A heated but unidentified voice interrupted.

  "You are the Boss's Boy's trainer, China. You'll be on his side."

  China did not rise to the bait. He said, "You can listen and decide.

  "One of you threw a bucket full of beer at the Boss's Boy. Suppose it had struck, and the Boy could not have toed the line. Would you have declared the fight a non-contest? Not in a week of Sundays."

  A man shouted, "Those things happen, Smith. A fighter has to expect them."

  China went on. "Suppose Boots Van Horn's head had struck one of the rope posts when he got thrown and knocked him cold. Would you have said a fighter should expect those kind of things to happen? Or would you declare the fight a non-contest?"

  No one spoke up. China said, "The Boss's Boy's throw is within the rules, is it not, referee?" The referee allowed that it had been a legal throw.

  "All of you examined the square. Did any of you request it be moved to a safer spot?" He looked around, "Of course you did not.

  "Boots Van Horn is the fighter noted for charging wildly and slamming opponents to the ground. If anyone was going to go through the rope it would most likely have been the Boss's Boy. If he had landed among you, would any of you have kicked or punched him?"

  Men snorted and vowed they would have gotten in a lick or two. China's smile was grim.

  "And if it had been the Boss's Boy who had gone over the bluff would you be here now asking that the money be given back to those who laid bets?"

  Smith did not wait for replies. "The Boss's Boy won with no rules broken. The money has been paid out, and that is the end of it.

  "Most of you are in strange country, and there are not many of you. The local people might not take to you agitating around here, so my advice is that you mount up and ride. Load into your wagons and get gone while the mood is still good and you have daylight to see by."

  There was ferocious complaining, but frenzy had gone from the moment. Boots Van Horn was brought up the bluff nursing a shoulder strained in the fall and many contusions from men falling on him.

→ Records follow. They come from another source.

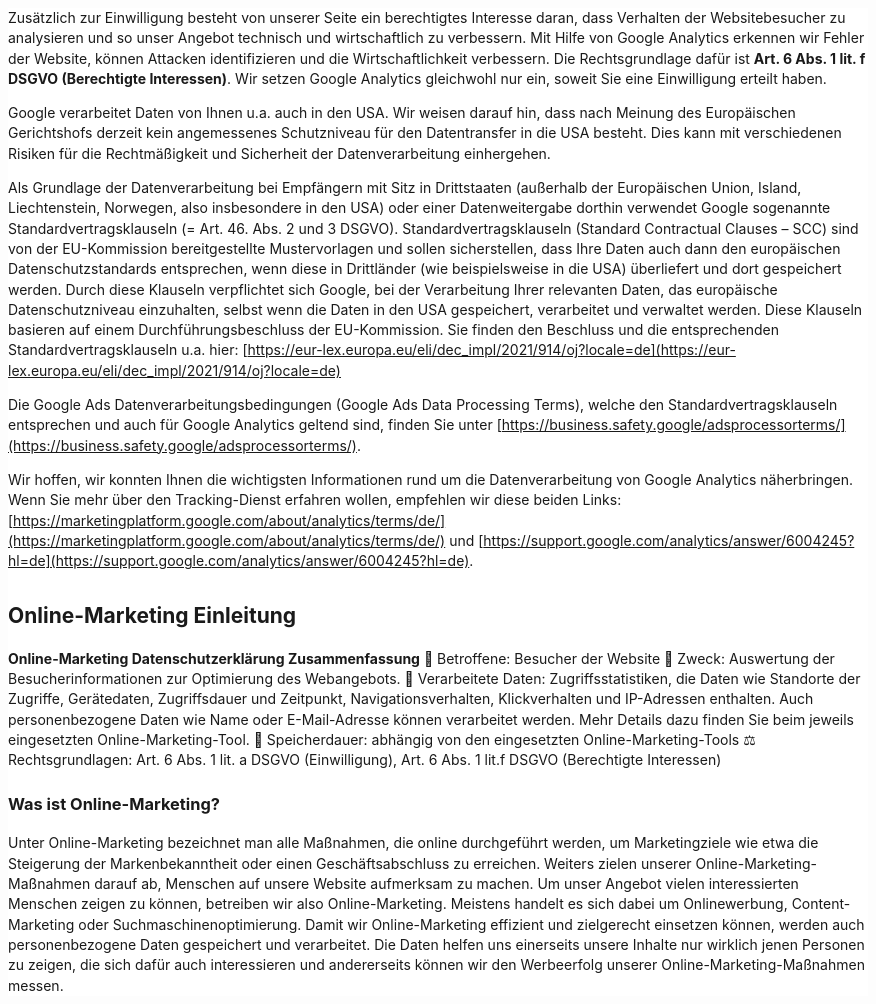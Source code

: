 Zusätzlich zur Einwilligung besteht von unserer Seite ein berechtigtes Interesse daran, dass Verhalten der Websitebesucher zu analysieren und so unser Angebot technisch und wirtschaftlich zu verbessern. Mit Hilfe von Google Analytics erkennen wir Fehler der Website, können Attacken identifizieren und die Wirtschaftlichkeit verbessern. Die Rechtsgrundlage dafür ist **Art. 6 Abs. 1 lit. f DSGVO (Berechtigte Interessen)**. Wir setzen Google Analytics gleichwohl nur ein, soweit Sie eine Einwilligung erteilt haben.

Google verarbeitet Daten von Ihnen u.a. auch in den USA. Wir weisen darauf hin, dass nach Meinung des Europäischen Gerichtshofs derzeit kein angemessenes Schutzniveau für den Datentransfer in die USA besteht. Dies kann mit verschiedenen Risiken für die Rechtmäßigkeit und Sicherheit der Datenverarbeitung einhergehen.

Als Grundlage der Datenverarbeitung bei Empfängern mit Sitz in Drittstaaten (außerhalb der Europäischen Union, Island, Liechtenstein, Norwegen, also insbesondere in den USA) oder einer Datenweitergabe dorthin verwendet Google sogenannte Standardvertragsklauseln (= Art. 46\. Abs. 2 und 3 DSGVO). Standardvertragsklauseln (Standard Contractual Clauses – SCC) sind von der EU-Kommission bereitgestellte Mustervorlagen und sollen sicherstellen, dass Ihre Daten auch dann den europäischen Datenschutzstandards entsprechen, wenn diese in Drittländer (wie beispielsweise in die USA) überliefert und dort gespeichert werden. Durch diese Klauseln verpflichtet sich Google, bei der Verarbeitung Ihrer relevanten Daten, das europäische Datenschutzniveau einzuhalten, selbst wenn die Daten in den USA gespeichert, verarbeitet und verwaltet werden. Diese Klauseln basieren auf einem Durchführungsbeschluss der EU-Kommission. Sie finden den Beschluss und die entsprechenden Standardvertragsklauseln u.a. hier: [https://eur-lex.europa.eu/eli/dec_impl/2021/914/oj?locale=de](https://eur-lex.europa.eu/eli/dec_impl/2021/914/oj?locale=de)

Die Google Ads Datenverarbeitungsbedingungen (Google Ads Data Processing Terms), welche den Standardvertragsklauseln entsprechen und auch für Google Analytics geltend sind, finden Sie unter [https://business.safety.google/adsprocessorterms/](https://business.safety.google/adsprocessorterms/).

Wir hoffen, wir konnten Ihnen die wichtigsten Informationen rund um die Datenverarbeitung von Google Analytics näherbringen. Wenn Sie mehr über den Tracking-Dienst erfahren wollen, empfehlen wir diese beiden Links: [https://marketingplatform.google.com/about/analytics/terms/de/](https://marketingplatform.google.com/about/analytics/terms/de/) und [https://support.google.com/analytics/answer/6004245?hl=de](https://support.google.com/analytics/answer/6004245?hl=de).

## Online-Marketing Einleitung

**Online-Marketing Datenschutzerklärung Zusammenfassung**
👥 Betroffene: Besucher der Website
🤝 Zweck: Auswertung der Besucherinformationen zur Optimierung des Webangebots.
📓 Verarbeitete Daten: Zugriffsstatistiken, die Daten wie Standorte der Zugriffe, Gerätedaten, Zugriffsdauer und Zeitpunkt, Navigationsverhalten, Klickverhalten und IP-Adressen enthalten. Auch personenbezogene Daten wie Name oder E-Mail-Adresse können verarbeitet werden. Mehr Details dazu finden Sie beim jeweils eingesetzten Online-Marketing-Tool.
📅 Speicherdauer: abhängig von den eingesetzten Online-Marketing-Tools
⚖️ Rechtsgrundlagen: Art. 6 Abs. 1 lit. a DSGVO (Einwilligung), Art. 6 Abs. 1 lit.f DSGVO (Berechtigte Interessen)

### Was ist Online-Marketing?

Unter Online-Marketing bezeichnet man alle Maßnahmen, die online durchgeführt werden, um Marketingziele wie etwa die Steigerung der Markenbekanntheit oder einen Geschäftsabschluss zu erreichen. Weiters zielen unserer Online-Marketing-Maßnahmen darauf ab, Menschen auf unsere Website aufmerksam zu machen. Um unser Angebot vielen interessierten Menschen zeigen zu können, betreiben wir also Online-Marketing. Meistens handelt es sich dabei um Onlinewerbung, Content-Marketing oder Suchmaschinenoptimierung. Damit wir Online-Marketing effizient und zielgerecht einsetzen können, werden auch personenbezogene Daten gespeichert und verarbeitet. Die Daten helfen uns einerseits unsere Inhalte nur wirklich jenen Personen zu zeigen, die sich dafür auch interessieren und andererseits können wir den Werbeerfolg unserer Online-Marketing-Maßnahmen messen.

  China Smith stood in the box of the banker's wagon waiting until most of the crowd had departed. He wanted no rumors spreading that he had fled the scene or feared to face Van Horn's supporters.

  A tall and powerful rider on a sturdy looking spotted-rump horse moved his animal close alongside. The rider wore leather and a rifle rode in a scabbard along his leg. Beneath a broad brimmed westerner's hat the man's eyes were coal black and matched the hair that fell to his shoulders.

  He gestured to China to step closer, and his mouth smiled broadly.

  "Mister Smith, many years ago, my grandfather fought a human giant not too far upriver from here. The gist of the many-times told tale is that my ancestor flipped the monster over a cliff just as your man did a half hour ago."

  The horseman extended a large and powerful hand for shaking. "Whether it was planned or accidental, it was damned well done, and a pleasure to see. Congratulate the Boss's Boy for me, and when he fights again, I will be there to enjoy it."

  China shook the offered hand. "Many thanks, sir. I will explain your appreciation to Matt. May I have your name, sir?"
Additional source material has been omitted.